The regulator, however, suggested that the ministry must monitor the developments in the cable TV sector and intervene, if necessary, at an appropriate time.

In order to enable the last mile provision of broadband services, TRAI has also recommended sharing of cable infrastructure by local cable operators (LCOs) with Telecom Service Providers (TSPs). It is pertinent to note that Bharti Airtel and Reliance Jio are already working with LCO partners to grow the wireline broadband penetration in the country.

Further, the regulator has recommended that the government must amend the Cable Television Networks (Regulation), Act 1995 to encourage LCOs to provide last-mile access to service providers for the provisioning of broadband services.
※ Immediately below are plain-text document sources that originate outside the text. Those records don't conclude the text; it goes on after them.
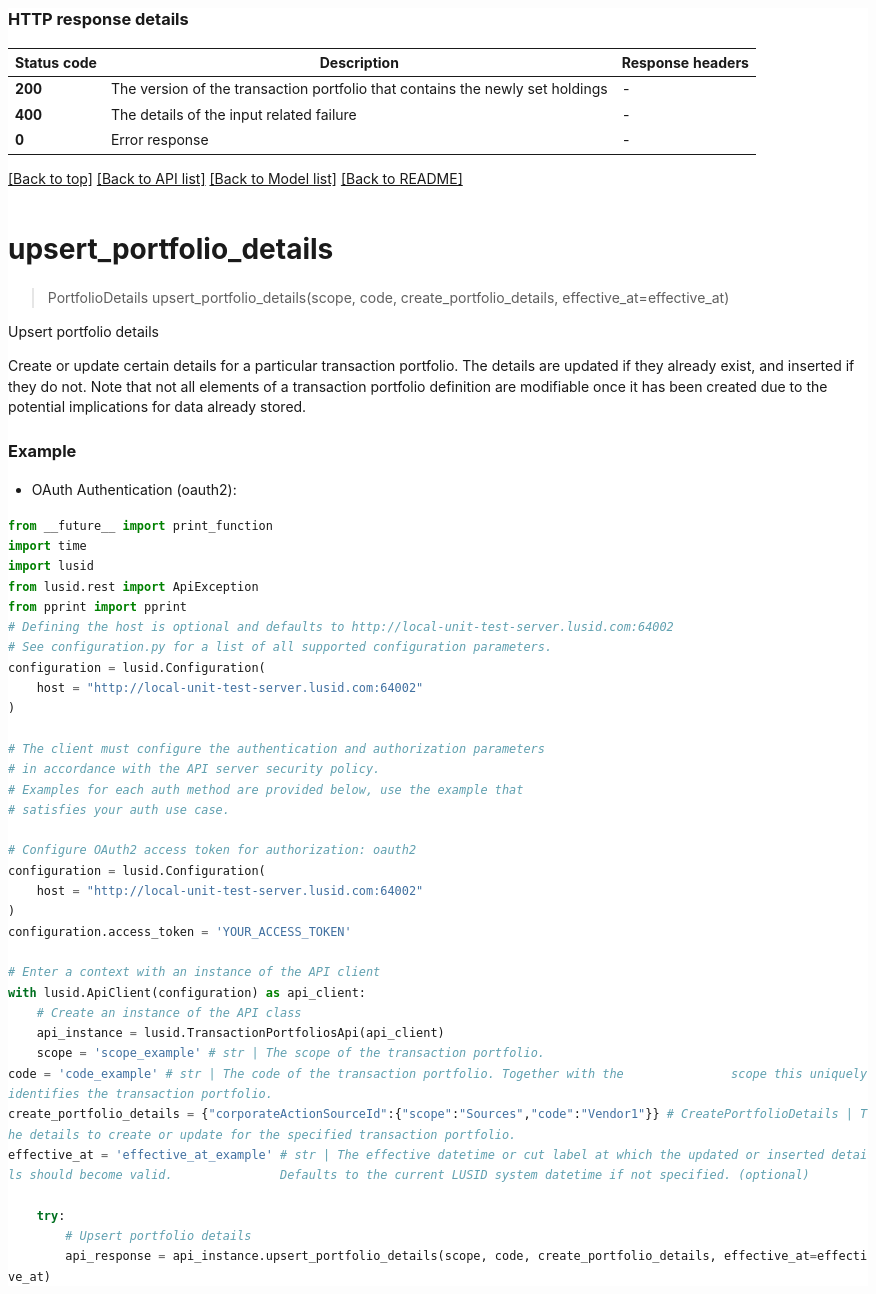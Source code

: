 ### HTTP response details
| Status code | Description | Response headers |
|-------------|-------------|------------------|
**200** | The version of the transaction portfolio that contains the newly set holdings |  -  |
**400** | The details of the input related failure |  -  |
**0** | Error response |  -  |

[[Back to top]](#) [[Back to API list]](../README.md#documentation-for-api-endpoints) [[Back to Model list]](../README.md#documentation-for-models) [[Back to README]](../README.md)

# **upsert_portfolio_details**
> PortfolioDetails upsert_portfolio_details(scope, code, create_portfolio_details, effective_at=effective_at)

Upsert portfolio details

Create or update certain details for a particular transaction portfolio. The details are updated if they already exist, and inserted if they do not.                Note that not all elements of a transaction portfolio definition are  modifiable once it has been created due to the potential implications for data already stored.

### Example

* OAuth Authentication (oauth2):
```python
from __future__ import print_function
import time
import lusid
from lusid.rest import ApiException
from pprint import pprint
# Defining the host is optional and defaults to http://local-unit-test-server.lusid.com:64002
# See configuration.py for a list of all supported configuration parameters.
configuration = lusid.Configuration(
    host = "http://local-unit-test-server.lusid.com:64002"
)

# The client must configure the authentication and authorization parameters
# in accordance with the API server security policy.
# Examples for each auth method are provided below, use the example that
# satisfies your auth use case.

# Configure OAuth2 access token for authorization: oauth2
configuration = lusid.Configuration(
    host = "http://local-unit-test-server.lusid.com:64002"
)
configuration.access_token = 'YOUR_ACCESS_TOKEN'

# Enter a context with an instance of the API client
with lusid.ApiClient(configuration) as api_client:
    # Create an instance of the API class
    api_instance = lusid.TransactionPortfoliosApi(api_client)
    scope = 'scope_example' # str | The scope of the transaction portfolio.
code = 'code_example' # str | The code of the transaction portfolio. Together with the               scope this uniquely identifies the transaction portfolio.
create_portfolio_details = {"corporateActionSourceId":{"scope":"Sources","code":"Vendor1"}} # CreatePortfolioDetails | The details to create or update for the specified transaction portfolio.
effective_at = 'effective_at_example' # str | The effective datetime or cut label at which the updated or inserted details should become valid.               Defaults to the current LUSID system datetime if not specified. (optional)

    try:
        # Upsert portfolio details
        api_response = api_instance.upsert_portfolio_details(scope, code, create_portfolio_details, effective_at=effective_at)
```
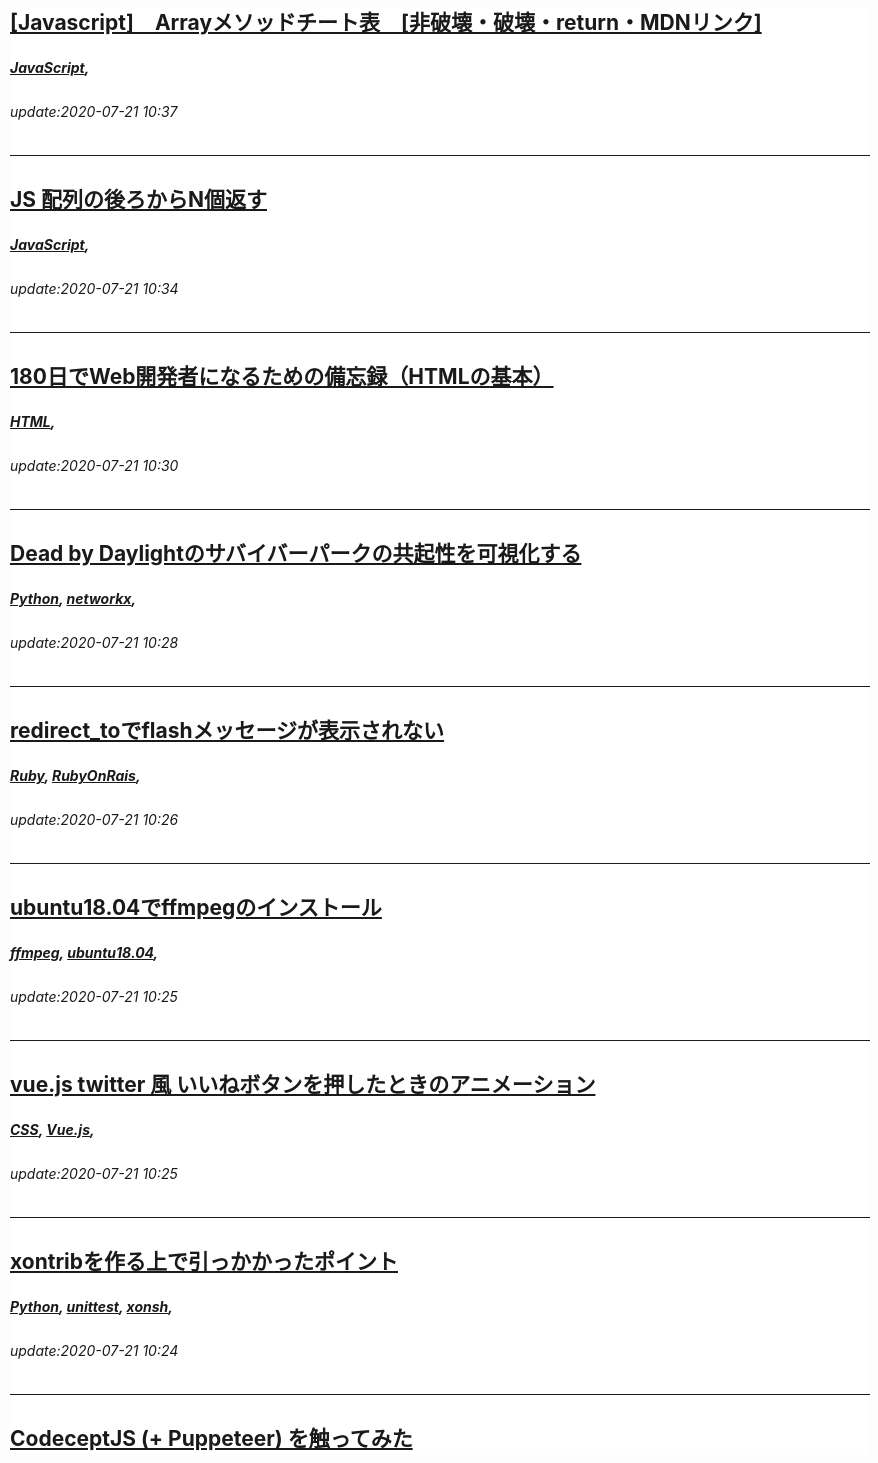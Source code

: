 ## [[Javascript]　Arrayメソッドチート表　[非破壊・破壊・return・MDNリンク]](https://qiita.com/nktuk/items/deeb1d6059bf930a13ec)
##### [JavaScript](https://qiita.com/tags/JavaScript), 
###### update:2020-07-21 10:37
---
## [JS 配列の後ろからN個返す](https://qiita.com/toooy/items/bab38b75ed00becb5aaf)
##### [JavaScript](https://qiita.com/tags/JavaScript), 
###### update:2020-07-21 10:34
---
## [180日でWeb開発者になるための備忘録（HTMLの基本）](https://qiita.com/shintaro008/items/891c58f9002abefe478b)
##### [HTML](https://qiita.com/tags/HTML), 
###### update:2020-07-21 10:30
---
## [Dead by Daylightのサバイバーパークの共起性を可視化する](https://qiita.com/Takuya-Shuto-engineer/items/84a56a16dfacccba5b2b)
##### [Python](https://qiita.com/tags/Python), [networkx](https://qiita.com/tags/networkx), 
###### update:2020-07-21 10:28
---
## [redirect_toでflashメッセージが表示されない](https://qiita.com/SHOKI_MINATO/items/0e1ae450156f2b8a2fef)
##### [Ruby](https://qiita.com/tags/Ruby), [RubyOnRais](https://qiita.com/tags/RubyOnRais), 
###### update:2020-07-21 10:26
---
## [ubuntu18.04でffmpegのインストール](https://qiita.com/momongaclub/items/92608827be59c14688c8)
##### [ffmpeg](https://qiita.com/tags/ffmpeg), [ubuntu18.04](https://qiita.com/tags/ubuntu18.04), 
###### update:2020-07-21 10:25
---
## [vue.js twitter 風 いいねボタンを押したときのアニメーション](https://qiita.com/ma7ma7pipipi/items/29e916809810df059ecb)
##### [CSS](https://qiita.com/tags/CSS), [Vue.js](https://qiita.com/tags/Vue.js), 
###### update:2020-07-21 10:25
---
## [xontribを作る上で引っかかったポイント](https://qiita.com/taittide/items/a6b651c7ad4e2df247d4)
##### [Python](https://qiita.com/tags/Python), [unittest](https://qiita.com/tags/unittest), [xonsh](https://qiita.com/tags/xonsh), 
###### update:2020-07-21 10:24
---
## [CodeceptJS (+ Puppeteer) を触ってみた](https://qiita.com/takeh/items/8ea694c6e8513b062210)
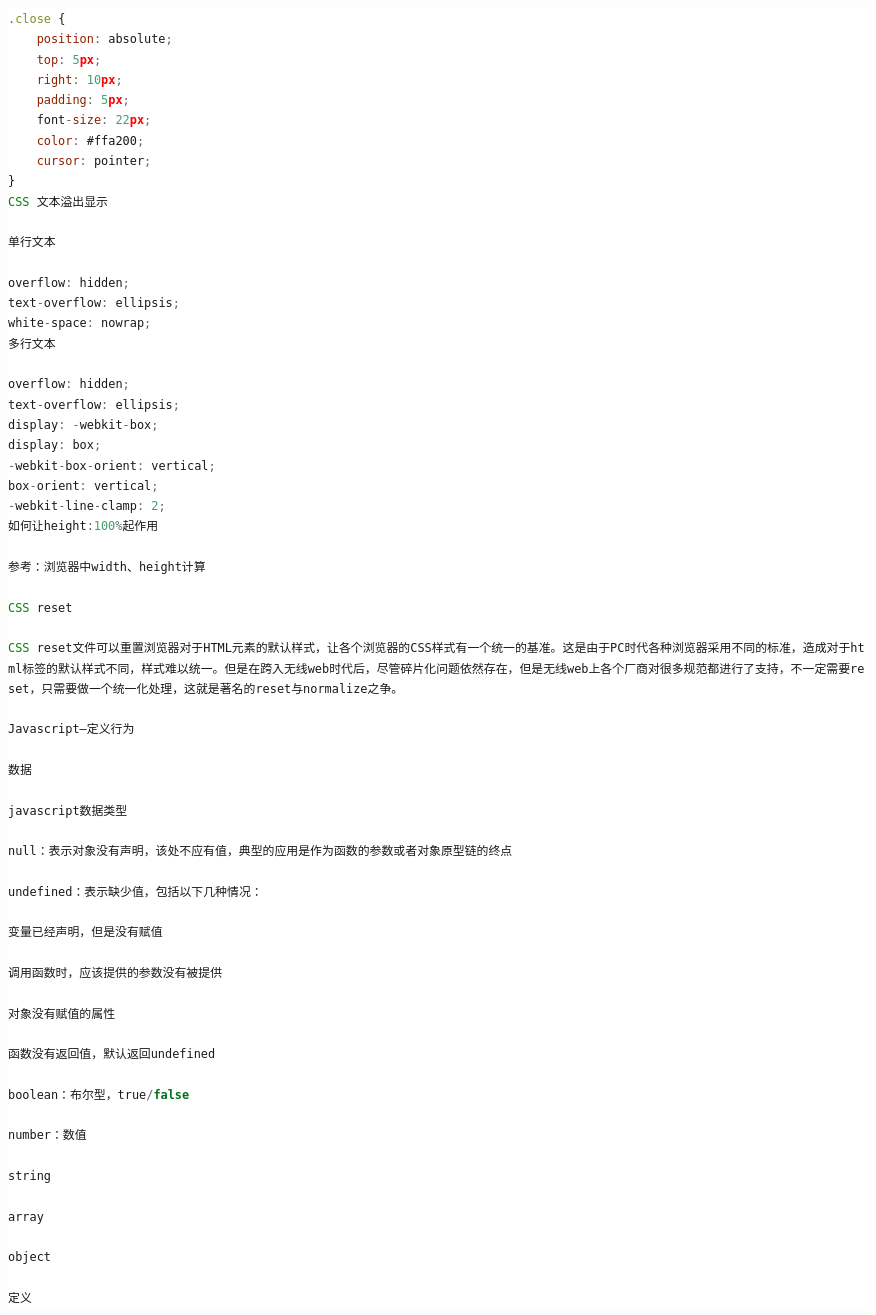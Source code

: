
 ```js
.close {
    position: absolute;
    top: 5px;
    right: 10px;
    padding: 5px;
    font-size: 22px;
    color: #ffa200;
    cursor: pointer;
}
CSS 文本溢出显示

单行文本

overflow: hidden;
text-overflow: ellipsis;
white-space: nowrap;
多行文本

overflow: hidden;
text-overflow: ellipsis;
display: -webkit-box;
display: box;
-webkit-box-orient: vertical;
box-orient: vertical;
-webkit-line-clamp: 2;
如何让height:100%起作用

参考：浏览器中width、height计算

CSS reset

CSS reset文件可以重置浏览器对于HTML元素的默认样式，让各个浏览器的CSS样式有一个统一的基准。这是由于PC时代各种浏览器采用不同的标准，造成对于html标签的默认样式不同，样式难以统一。但是在跨入无线web时代后，尽管碎片化问题依然存在，但是无线web上各个厂商对很多规范都进行了支持，不一定需要reset，只需要做一个统一化处理，这就是著名的reset与normalize之争。

Javascript–定义行为

数据

javascript数据类型

null：表示对象没有声明，该处不应有值，典型的应用是作为函数的参数或者对象原型链的终点

undefined：表示缺少值，包括以下几种情况：

变量已经声明，但是没有赋值

调用函数时，应该提供的参数没有被提供

对象没有赋值的属性

函数没有返回值，默认返回undefined

boolean：布尔型，true/false

number：数值

string

array

object

定义
```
TRAI has suggested the insertion of the following clause in the CTN Act, “Cable operators may strive to provide last mile access to Access service providers/Internet Service Providers in a fair, transparent, and non-discriminatory manner for the proliferation of broadband services.”

On the question of imposing cross-holding restrictions amongst various categories of DPOs/service providers, TRAI noted that issues related to vertical integration, horizontal integration, and M&A are being dealt with through a separate consultation process. The authority also pointed out that it has given recommendations on cross-media restrictions in the past.

TRAI's rationale behind having a liberal regulatory policy for the cable TV sector stems from the fact that the TV universe has enough competition due to the presence of diverse service providers like MSOs & LCOs, direct-to-home (DTH) operators, including DD Free Dish, Head in the Sky (HITS) operators, Internet Protocol Television (IPTV) operators and over the top (OTT) platforms.

TRAI noted that there are 1,75,511 registered MSOs (as of June) besides 4 pay DTH operators, 1 HITS operator, and a few IPTV operators (as of August). The regulator pointed out that the number of LCOs ranged from 81,706 to 1,72,063. DD Free Dish is projected to have a user base of 43 million. Additionally, there are 40+ OTT platforms.

TRAI has also contended that the TV distribution industry was facing several challenges like a declining subscriber base and low average revenue per user (ARPU). Further, pay-TV subscribers in India pay around 20 to 25% of the average price paid by TV consumers in the UK, US, Thailand, or Malaysia. The growth of the OTT landscape further illustrates that fierce competition is prevalent in the sector and it is only expected to grow in the future, the regulator added.

"Hence, considering the number of options available to the consumers, the authority is of the view that at this stage there is no need to intervene in the current structure of Cable TV distribution sector at the MSO or LCO level," TRAI averred.

MIB had sent a backreference dated 19th February, 2021, to TRAI on its 'Recommendations on Monopoly/Market dominance in cable TV services' dated 26.11.2013. The ministry had requested TRAI to provide a fresh set of recommendations in the matter looking at the subsequent developments/expansion in the M&E sector.


In its 2013 recommendations, TRAI had suggested an introduction of a 50% market cap on MSOs with the state as a relevant market. At that time, TRAI had noted that states like Tamil Nadu, Punjab, Orissa, Kerala, Uttar Pradesh, and Andhra Pradesh are characterised by the dominance of a single MSO. However, the market dynamics have seen a big shift with DTH eating away a sizeable chunk of the cable TV market followed by telecom/broadband/OTT players.